◆ WORK REQUIRED
Copy out every line of the records where the string "RPKI" occurs.

◆ AVAILABLE DATA
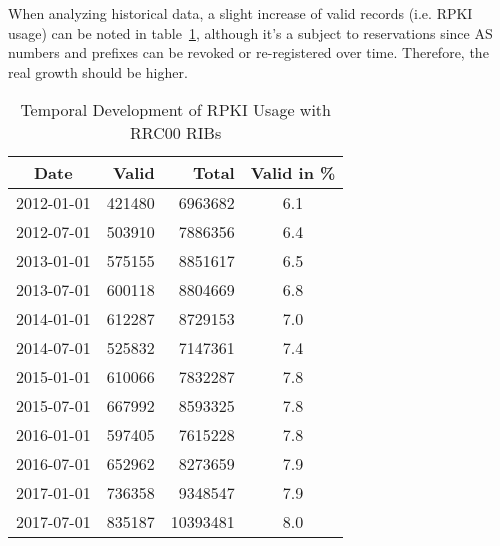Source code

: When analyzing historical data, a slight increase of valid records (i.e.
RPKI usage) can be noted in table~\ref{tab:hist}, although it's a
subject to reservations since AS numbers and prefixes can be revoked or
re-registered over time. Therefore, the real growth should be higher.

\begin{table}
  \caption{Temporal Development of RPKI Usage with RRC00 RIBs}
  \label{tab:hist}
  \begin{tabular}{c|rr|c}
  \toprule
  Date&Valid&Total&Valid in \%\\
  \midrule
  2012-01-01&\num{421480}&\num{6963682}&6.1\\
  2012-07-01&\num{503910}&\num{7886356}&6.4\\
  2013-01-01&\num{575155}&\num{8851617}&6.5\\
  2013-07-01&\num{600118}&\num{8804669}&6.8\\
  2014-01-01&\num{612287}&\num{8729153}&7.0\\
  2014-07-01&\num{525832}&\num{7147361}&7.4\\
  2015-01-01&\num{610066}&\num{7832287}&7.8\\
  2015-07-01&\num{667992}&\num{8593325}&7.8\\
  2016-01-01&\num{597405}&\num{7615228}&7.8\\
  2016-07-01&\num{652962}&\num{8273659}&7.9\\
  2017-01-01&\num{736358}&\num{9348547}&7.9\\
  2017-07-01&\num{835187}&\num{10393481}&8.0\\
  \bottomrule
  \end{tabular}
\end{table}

◆ YOUR SOLUTION
RPKI usage) can be noted in table~\ref{tab:hist}, although it's a
  \caption{Temporal Development of RPKI Usage with RRC00 RIBs}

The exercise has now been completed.